The printed result should hold only the lines from the opening of the data through the line bearing "用户端，在游戏详情页新增了「资讯」栏目；", exactly as given and without pictures.

=== Section Start ===

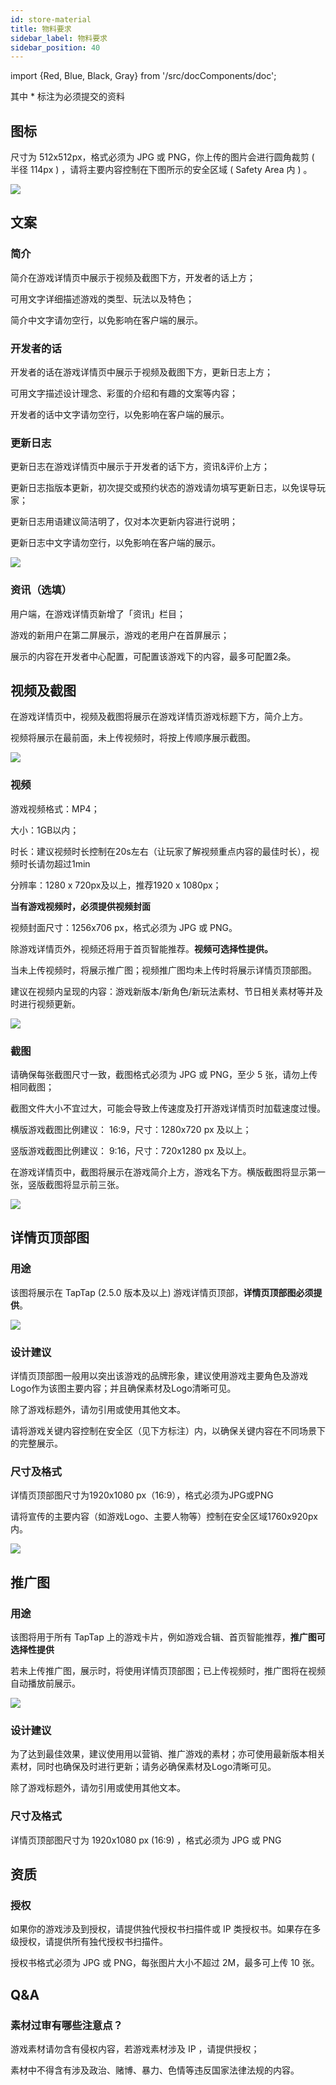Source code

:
 ```yaml
---
id: store-material
title: 物料要求
sidebar_label: 物料要求
sidebar_position: 40
---
```


import {Red, Blue, Black, Gray} from '/src/docComponents/doc';

其中 <Red>*</Red> 标注为必须提交的资料   

## 图标

尺寸为 512x512px，格式必须为 JPG 或 PNG，你上传的图片会进行圆角裁剪 ( 半径 114px ) ，请将主要内容控制在下图所示的安全区域 ( Safety Area 内 ) 。  



![ ](/img/Assets-Requirements-1.png)  

## 文案

### 简介

简介在游戏详情页中展示于视频及截图下方，开发者的话上方；

可用文字详细描述游戏的类型、玩法以及特色；

简介中文字请勿空行，以免影响在客户端的展示。

### 开发者的话 

开发者的话在游戏详情页中展示于视频及截图下方，更新日志上方；

可用文字描述设计理念、彩蛋的介绍和有趣的文案等内容；

开发者的话中文字请勿空行，以免影响在客户端的展示。

### 更新日志

更新日志在游戏详情页中展示于开发者的话下方，资讯&评价上方；

更新日志指版本更新，初次提交或预约状态的游戏请勿填写更新日志，以免误导玩家；

更新日志用语建议简洁明了，仅对本次更新内容进行说明；

更新日志中文字请勿空行，以免影响在客户端的展示。

![ ](/img/Assets-Requirements-2.png)

### 资讯（选填）

用户端，在游戏详情页新增了「资讯」栏目；

游戏的新用户在第二屏展示，游戏的老用户在首屏展示；

展示的内容在开发者中心配置，可配置该游戏下的内容，最多可配置2条。



## 视频及截图

在游戏详情页中，视频及截图将展示在游戏详情页游戏标题下方，简介上方。

视频将展示在最前面，未上传视频时，将按上传顺序展示截图。

![ ](/img/Assets-Requirements-3.png) 

### 视频

游戏视频格式：MP4；

大小：1GB以内；

时长：建议视频时长控制在20s左右（让玩家了解视频重点内容的最佳时长），视频时长请勿超过1min

分辨率：1280 x 720px及以上，推荐1920 x 1080px；

**当有游戏视频时，必须提供视频封面**

视频封面尺寸：1256x706 px，格式必须为 JPG 或 PNG。

除游戏详情页外，视频还将用于首页智能推荐。**视频可选择性提供。**

当未上传视频时，将展示推广图；视频推广图均未上传时将展示详情页顶部图。

建议在视频内呈现的内容：游戏新版本/新角色/新玩法素材、节日相关素材等并及时进行视频更新。

![ ](/img/Assets-Requirements-5.png)  
  

### 截图

请确保每张截图尺寸一致，截图格式必须为 JPG 或 PNG，至少 5 张，请勿上传相同截图；

截图文件大小不宜过大，可能会导致上传速度及打开游戏详情页时加载速度过慢。

横版游戏截图比例建议： 16:9，尺寸：1280x720 px 及以上；

竖版游戏截图比例建议： 9:16，尺寸：720x1280 px 及以上。

在游戏详情页中，截图将展示在游戏简介上方，游戏名下方。横版截图将显示第一张，竖版截图将显示前三张。

![ ](/img/Assets-Requirements-6.png) 

## 详情页顶部图

### 用途

该图将展示在 TapTap (2.5.0 版本及以上) 游戏详情页顶部，**详情页顶部图必须提供**。 

![ ](/img/Assets-Requirements-7.png)     

### 设计建议

详情页顶部图一般用以突出该游戏的品牌形象，建议使用游戏主要角色及游戏Logo作为该图主要内容；并且确保素材及Logo清晰可见。

除了游戏标题外，请勿引用或使用其他文本。

请将游戏关键内容控制在安全区（见下方标注）内，以确保关键内容在不同场景下的完整展示。

### 尺寸及格式

详情页顶部图尺寸为1920x1080 px（16:9），格式必须为JPG或PNG

请将宣传的主要内容（如游戏Logo、主要人物等）控制在安全区域1760x920px内。

![ ](/img/Assets-Requirements-8.png)  

##  推广图

### 用途

该图将用于所有 TapTap 上的游戏卡片，例如游戏合辑、首页智能推荐，**推广图可选择性提供**

若未上传推广图，展示时，将使用详情页顶部图；已上传视频时，推广图将在视频自动播放前展示。

![ ](/img/Assets-Requirements-9.png)  

### 设计建议

为了达到最佳效果，建议使用用以营销、推广游戏的素材；亦可使用最新版本相关素材，同时也确保及时进行更新；请务必确保素材及Logo清晰可见。

除了游戏标题外，请勿引用或使用其他文本。

### 尺寸及格式

详情页顶部图尺寸为 1920x1080 px (16:9) ，格式必须为 JPG 或 PNG

## 资质

### 授权

如果你的游戏涉及到授权，请提供独代授权书扫描件或 IP 类授权书。如果存在多级授权，请提供所有独代授权书扫描件。  

授权书格式必须为 JPG 或 PNG，每张图片大小不超过 2M，最多可上传 10 张。  

## Q&A

### 素材过审有哪些注意点？

游戏素材请勿含有侵权内容，若游戏素材涉及 IP ，请提供授权；

素材中不得含有涉及政治、赌博、暴力、色情等违反国家法律法规的内容。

=== Section End ===

◆ **Result**
Source code

:
 ```yaml
---
id: store-material
title: 物料要求
sidebar_label: 物料要求
sidebar_position: 40
---
```


import {Red, Blue, Black, Gray} from '/src/docComponents/doc';

其中 <Red>*</Red> 标注为必须提交的资料   

## 图标

尺寸为 512x512px，格式必须为 JPG 或 PNG，你上传的图片会进行圆角裁剪 ( 半径 114px ) ，请将主要内容控制在下图所示的安全区域 ( Safety Area 内 ) 。  



![ ](/img/Assets-Requirements-1.png)  

## 文案

### 简介

简介在游戏详情页中展示于视频及截图下方，开发者的话上方；

可用文字详细描述游戏的类型、玩法以及特色；

简介中文字请勿空行，以免影响在客户端的展示。

### 开发者的话 

开发者的话在游戏详情页中展示于视频及截图下方，更新日志上方；

可用文字描述设计理念、彩蛋的介绍和有趣的文案等内容；

开发者的话中文字请勿空行，以免影响在客户端的展示。

### 更新日志

更新日志在游戏详情页中展示于开发者的话下方，资讯&评价上方；

更新日志指版本更新，初次提交或预约状态的游戏请勿填写更新日志，以免误导玩家；

更新日志用语建议简洁明了，仅对本次更新内容进行说明；

更新日志中文字请勿空行，以免影响在客户端的展示。

![ ](/img/Assets-Requirements-2.png)

### 资讯（选填）

用户端，在游戏详情页新增了「资讯」栏目；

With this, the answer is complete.